Thermal inertia of a pebble-pile comet 67P/Churyumov-Gerasimenko
Arakawa Sota (postdoc, NAOJ)
The Rosetta mission to comet 67P/Churyumov-Gerasimenko has provided plenty of data to understand what comets are made of.
The weak tensile strength of the cometary surface materials suggests that comets are hierarchical dust aggregates formed through gravitational collapse of a bound clump of small dust aggregates so-called pebbles in the gaseous solar nebula.
Since pebbles are the building blocks of comets, which are the survivors of planetesimals in the solar nebula, estimating the size of pebbles using a combination of thermal observations and numerical calculations is of great importance to understand the planet formation in the outer solar system.
In this study, we calculated the thermal inertia and the diurnal skin depth of the hierarchical aggregates of pebbles.

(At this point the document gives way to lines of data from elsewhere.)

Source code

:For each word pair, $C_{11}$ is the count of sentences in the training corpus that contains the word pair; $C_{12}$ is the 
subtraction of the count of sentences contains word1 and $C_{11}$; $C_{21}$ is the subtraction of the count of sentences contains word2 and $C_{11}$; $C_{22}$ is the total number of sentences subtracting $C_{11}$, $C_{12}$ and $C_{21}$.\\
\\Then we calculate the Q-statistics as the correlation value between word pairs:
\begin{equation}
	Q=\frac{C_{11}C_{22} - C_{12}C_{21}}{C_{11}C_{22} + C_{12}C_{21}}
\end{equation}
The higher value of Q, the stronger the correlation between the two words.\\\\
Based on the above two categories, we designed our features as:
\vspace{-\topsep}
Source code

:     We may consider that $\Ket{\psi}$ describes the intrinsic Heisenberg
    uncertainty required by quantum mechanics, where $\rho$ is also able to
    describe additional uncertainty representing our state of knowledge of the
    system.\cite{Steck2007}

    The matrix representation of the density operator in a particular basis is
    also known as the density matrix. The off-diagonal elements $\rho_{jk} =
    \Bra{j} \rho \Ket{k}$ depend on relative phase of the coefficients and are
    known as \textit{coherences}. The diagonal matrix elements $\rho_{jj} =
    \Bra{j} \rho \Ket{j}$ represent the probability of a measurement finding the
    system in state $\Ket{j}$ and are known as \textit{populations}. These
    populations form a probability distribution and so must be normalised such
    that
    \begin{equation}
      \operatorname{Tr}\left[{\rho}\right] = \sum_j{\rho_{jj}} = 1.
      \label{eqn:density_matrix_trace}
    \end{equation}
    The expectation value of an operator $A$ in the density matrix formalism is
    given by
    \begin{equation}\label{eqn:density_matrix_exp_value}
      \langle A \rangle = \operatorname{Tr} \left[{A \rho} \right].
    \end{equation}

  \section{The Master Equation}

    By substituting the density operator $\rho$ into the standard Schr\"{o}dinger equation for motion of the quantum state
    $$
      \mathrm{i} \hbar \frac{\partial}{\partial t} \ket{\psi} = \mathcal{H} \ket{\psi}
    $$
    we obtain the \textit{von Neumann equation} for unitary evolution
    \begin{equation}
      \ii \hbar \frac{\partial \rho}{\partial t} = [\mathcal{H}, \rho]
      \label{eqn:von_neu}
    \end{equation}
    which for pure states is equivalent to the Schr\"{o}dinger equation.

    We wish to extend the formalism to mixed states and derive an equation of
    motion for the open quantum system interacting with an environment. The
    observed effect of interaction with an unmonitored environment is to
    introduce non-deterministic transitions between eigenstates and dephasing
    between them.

We found that the thermal inertia of the comet 67P/Churyumov–Gerasimenko is consistent with the hierarchical aggregate of cm- or dm-sized pebbles.
In contrast, the observed temperature dependence of the thermal inertia is inconsistent with the hierarchical aggregate of mm-sized pebbles.
Our findings indicate that the icy planetesimals might have formed via accretion of cm- or dm-sized compressed dust aggregates in the solar nebula.